Un ricordo antico, di un episodio che – evidentemente – nella formazione del narratore ancora bambino doveva aver avuto un’importanza grande, nel metterlo di fronte ad alcuni dei “misteri” della vita e della morte, della natura e della cultura, in un tempo e in un luogo ancora intrisi di sacro, di innocenza, di tradizione.
Che Giovanni Imperato confronta, nella pagina successiva del suo romanzo, con un episodio più recente, di quando da adulto assiste alla vera e propria “esecuzione”, in Veneto, di un germano reale da parte di un suo simile, sulle acque di una roggia. Imperato è affascinato – colpito sarebbe dire troppo poco – dal senso di accettazione che coglie nel comportamento del germano “vittima” nei confronti del suo “boia”. Un altro mistero della vita e della morte. Della capacità degli esseri viventi di accettarla, di darvisi in qualche modo, quando – possiamo immaginare – “sentono” che ne è venuto il momento. Cosa che noi umani siamo ormai incapaci di fare. Ma che per gli uomini e le donne delle società tradizionali riguardava anche la contiguità, l’affinità fra i due mondi, il nostro, quello soprannaturale, del sacro.
L’episodio – anzi, gli episodi – che ho richiamato dal romanzo sono solo due dei tanti che lo scrittore richiama alla mente e mette a disposizione dei lettori nella dimensione autobiografica che sceglie per raccontare, e che ci immerge nell’atmosfera della seconda metà del secolo appena passato, con un gioco di rimandi fra passato e presente che ogni tanto si affaccia all’attenzione di noi lettori.

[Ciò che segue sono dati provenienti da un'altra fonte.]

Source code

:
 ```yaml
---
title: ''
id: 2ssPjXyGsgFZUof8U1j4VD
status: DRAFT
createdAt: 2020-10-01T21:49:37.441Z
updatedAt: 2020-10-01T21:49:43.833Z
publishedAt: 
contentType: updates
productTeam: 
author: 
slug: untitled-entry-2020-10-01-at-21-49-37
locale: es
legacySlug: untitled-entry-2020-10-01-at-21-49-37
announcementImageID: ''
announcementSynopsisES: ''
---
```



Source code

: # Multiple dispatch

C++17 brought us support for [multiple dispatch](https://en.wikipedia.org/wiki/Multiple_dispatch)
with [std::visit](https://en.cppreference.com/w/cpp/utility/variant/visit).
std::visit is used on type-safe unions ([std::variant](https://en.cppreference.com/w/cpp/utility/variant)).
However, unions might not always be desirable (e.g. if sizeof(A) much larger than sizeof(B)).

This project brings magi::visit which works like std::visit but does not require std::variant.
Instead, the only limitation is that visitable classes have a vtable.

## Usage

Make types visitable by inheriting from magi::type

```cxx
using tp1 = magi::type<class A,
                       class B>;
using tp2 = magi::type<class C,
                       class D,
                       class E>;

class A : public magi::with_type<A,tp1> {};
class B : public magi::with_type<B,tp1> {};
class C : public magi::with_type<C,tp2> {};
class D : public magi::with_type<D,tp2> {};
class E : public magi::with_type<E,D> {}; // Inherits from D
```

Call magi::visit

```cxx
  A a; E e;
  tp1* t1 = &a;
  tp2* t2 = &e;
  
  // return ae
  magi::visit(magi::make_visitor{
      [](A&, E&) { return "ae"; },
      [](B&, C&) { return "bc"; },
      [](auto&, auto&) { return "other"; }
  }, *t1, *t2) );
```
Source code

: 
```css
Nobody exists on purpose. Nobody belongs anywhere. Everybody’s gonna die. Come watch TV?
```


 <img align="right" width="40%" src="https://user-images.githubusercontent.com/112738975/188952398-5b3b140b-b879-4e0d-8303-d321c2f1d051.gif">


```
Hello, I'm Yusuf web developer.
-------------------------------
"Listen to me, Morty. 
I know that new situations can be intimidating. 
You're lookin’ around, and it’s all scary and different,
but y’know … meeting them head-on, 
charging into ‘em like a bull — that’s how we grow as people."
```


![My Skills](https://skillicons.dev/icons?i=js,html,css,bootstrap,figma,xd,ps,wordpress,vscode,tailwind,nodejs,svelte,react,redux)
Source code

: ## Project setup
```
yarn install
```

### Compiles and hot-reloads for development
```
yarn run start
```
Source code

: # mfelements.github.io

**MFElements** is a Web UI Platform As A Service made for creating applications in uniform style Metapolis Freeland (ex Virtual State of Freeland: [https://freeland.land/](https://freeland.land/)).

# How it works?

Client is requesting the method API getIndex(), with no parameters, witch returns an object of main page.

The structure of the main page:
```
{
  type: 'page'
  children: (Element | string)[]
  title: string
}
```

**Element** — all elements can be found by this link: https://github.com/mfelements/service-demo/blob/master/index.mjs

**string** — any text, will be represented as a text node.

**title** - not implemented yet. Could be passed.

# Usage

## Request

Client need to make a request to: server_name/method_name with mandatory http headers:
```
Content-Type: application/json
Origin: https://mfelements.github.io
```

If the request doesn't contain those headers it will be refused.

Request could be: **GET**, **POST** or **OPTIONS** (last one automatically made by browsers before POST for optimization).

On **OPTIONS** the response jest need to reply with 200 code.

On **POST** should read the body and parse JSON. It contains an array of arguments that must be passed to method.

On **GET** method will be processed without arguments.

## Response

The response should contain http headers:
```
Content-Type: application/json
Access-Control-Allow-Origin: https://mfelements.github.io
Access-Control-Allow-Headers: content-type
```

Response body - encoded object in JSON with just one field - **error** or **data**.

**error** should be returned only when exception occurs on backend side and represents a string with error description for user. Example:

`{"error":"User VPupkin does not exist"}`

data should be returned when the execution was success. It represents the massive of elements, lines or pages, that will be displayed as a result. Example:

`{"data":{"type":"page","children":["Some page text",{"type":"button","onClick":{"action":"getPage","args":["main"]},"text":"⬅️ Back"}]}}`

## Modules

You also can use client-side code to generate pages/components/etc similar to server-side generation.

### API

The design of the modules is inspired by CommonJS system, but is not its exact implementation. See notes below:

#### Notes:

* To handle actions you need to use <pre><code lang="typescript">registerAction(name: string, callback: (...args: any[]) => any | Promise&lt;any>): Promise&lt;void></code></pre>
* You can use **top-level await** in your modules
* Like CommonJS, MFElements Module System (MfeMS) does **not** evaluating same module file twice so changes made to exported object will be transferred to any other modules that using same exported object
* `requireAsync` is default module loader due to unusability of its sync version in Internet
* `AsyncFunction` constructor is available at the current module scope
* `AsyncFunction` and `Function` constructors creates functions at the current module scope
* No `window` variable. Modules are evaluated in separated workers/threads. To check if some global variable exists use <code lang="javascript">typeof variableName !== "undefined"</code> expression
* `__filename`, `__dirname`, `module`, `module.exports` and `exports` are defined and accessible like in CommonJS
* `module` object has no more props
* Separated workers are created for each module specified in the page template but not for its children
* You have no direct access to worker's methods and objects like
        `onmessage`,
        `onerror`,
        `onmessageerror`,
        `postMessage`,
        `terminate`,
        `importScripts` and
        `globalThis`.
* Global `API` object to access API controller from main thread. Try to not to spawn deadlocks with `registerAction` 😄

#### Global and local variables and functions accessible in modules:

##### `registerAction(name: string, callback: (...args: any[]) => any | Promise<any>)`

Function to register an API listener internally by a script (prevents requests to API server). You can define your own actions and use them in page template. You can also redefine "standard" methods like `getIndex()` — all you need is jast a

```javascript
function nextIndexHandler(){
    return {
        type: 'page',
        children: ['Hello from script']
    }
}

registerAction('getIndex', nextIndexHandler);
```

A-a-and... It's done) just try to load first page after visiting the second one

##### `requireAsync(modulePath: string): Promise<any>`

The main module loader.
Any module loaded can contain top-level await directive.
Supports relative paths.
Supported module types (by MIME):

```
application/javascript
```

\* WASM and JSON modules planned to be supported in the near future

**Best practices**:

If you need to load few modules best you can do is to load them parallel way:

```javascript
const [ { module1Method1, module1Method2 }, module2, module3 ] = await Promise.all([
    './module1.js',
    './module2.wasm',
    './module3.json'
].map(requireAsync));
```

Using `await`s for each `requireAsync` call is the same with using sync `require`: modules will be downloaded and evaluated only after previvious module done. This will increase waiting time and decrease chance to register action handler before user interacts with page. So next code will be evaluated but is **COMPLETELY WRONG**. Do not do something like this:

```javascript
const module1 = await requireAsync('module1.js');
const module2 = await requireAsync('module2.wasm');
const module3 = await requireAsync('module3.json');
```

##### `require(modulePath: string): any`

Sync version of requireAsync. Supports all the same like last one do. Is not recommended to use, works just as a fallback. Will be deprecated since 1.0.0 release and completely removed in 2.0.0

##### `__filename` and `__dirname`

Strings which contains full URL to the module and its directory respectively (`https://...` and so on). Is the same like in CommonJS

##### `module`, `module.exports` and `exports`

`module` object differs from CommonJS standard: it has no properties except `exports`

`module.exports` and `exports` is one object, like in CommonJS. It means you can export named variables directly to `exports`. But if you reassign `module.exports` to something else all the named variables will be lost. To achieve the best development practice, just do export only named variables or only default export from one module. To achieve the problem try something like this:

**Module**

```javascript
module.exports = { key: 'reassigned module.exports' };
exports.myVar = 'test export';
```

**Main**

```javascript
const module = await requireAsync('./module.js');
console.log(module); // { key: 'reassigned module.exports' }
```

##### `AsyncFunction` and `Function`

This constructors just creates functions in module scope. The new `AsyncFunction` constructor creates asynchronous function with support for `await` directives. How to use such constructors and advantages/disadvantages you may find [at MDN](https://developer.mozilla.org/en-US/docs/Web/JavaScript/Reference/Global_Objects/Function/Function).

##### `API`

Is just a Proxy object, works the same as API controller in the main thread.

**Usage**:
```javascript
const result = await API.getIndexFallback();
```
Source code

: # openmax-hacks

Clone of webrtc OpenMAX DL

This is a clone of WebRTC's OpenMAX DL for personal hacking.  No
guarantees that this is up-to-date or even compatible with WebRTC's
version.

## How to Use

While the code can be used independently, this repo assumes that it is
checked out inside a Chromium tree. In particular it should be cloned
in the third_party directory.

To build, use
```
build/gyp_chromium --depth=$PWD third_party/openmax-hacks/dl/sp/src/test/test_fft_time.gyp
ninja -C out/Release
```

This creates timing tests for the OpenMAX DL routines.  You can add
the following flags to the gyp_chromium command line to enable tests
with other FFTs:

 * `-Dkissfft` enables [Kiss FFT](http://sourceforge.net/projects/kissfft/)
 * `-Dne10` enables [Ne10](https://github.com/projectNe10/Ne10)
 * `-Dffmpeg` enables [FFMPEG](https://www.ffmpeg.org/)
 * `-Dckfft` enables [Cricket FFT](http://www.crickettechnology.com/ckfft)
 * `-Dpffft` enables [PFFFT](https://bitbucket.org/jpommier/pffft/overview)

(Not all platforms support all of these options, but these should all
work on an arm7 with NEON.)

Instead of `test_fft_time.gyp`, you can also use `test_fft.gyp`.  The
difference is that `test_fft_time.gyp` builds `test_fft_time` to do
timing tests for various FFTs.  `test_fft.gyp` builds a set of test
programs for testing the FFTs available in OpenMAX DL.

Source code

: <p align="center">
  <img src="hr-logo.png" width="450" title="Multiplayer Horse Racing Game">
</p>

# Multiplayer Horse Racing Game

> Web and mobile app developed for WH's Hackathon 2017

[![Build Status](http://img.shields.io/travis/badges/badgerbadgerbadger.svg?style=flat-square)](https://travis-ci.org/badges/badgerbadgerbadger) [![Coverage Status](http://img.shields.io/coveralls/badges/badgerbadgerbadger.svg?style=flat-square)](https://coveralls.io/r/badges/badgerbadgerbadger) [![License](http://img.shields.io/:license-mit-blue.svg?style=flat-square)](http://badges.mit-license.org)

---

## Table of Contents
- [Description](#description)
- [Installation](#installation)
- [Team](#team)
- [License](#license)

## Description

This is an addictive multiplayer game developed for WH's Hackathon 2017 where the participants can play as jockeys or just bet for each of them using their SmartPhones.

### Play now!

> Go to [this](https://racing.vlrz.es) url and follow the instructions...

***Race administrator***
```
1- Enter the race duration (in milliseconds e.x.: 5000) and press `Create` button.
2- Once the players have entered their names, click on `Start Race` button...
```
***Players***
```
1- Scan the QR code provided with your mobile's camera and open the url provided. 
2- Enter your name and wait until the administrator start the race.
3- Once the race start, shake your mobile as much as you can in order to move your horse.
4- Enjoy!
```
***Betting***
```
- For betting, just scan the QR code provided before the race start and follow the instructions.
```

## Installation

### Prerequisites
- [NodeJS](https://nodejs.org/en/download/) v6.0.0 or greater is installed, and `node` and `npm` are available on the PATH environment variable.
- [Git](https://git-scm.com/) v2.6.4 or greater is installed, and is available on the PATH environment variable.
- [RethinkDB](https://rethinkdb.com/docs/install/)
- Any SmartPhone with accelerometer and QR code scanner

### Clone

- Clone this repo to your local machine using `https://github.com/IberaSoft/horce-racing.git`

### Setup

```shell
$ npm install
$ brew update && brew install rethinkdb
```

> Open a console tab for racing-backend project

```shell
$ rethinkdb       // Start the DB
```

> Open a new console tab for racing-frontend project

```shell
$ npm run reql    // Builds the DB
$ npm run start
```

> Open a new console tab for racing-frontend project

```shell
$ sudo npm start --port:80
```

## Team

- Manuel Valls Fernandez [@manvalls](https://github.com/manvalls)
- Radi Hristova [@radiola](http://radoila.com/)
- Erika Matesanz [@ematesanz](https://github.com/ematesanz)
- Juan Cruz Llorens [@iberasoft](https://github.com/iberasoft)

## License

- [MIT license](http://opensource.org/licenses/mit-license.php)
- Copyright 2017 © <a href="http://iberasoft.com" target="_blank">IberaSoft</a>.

Un gioco che non solo agisce sul tempo, ma anche sullo spazio: dalla provincia casertana (quella dove ha passato l’infanzia) a quella modenese (dove ha vissuto da adulto), a istituire un legame fra tempi e luoghi che oggi non è più tanto scontato ricordare.
Così per la Resistenza (Caiazzo è “Città martire”, Modena ha avuto i suoi martiri), così per la dimensione della “provincia”, della contiguità fra urbano e rurale, fra progresso e tradizione. Così, ancora, per quella dimensione in cui si trova chi ha visto scorrere il mutamento davanti ai suoi occhi, quasi subendolo, assistendovi per così dire, incerto fra la meraviglia per il nuovo che emergeva e la nostalgia per il già noto che impallidiva.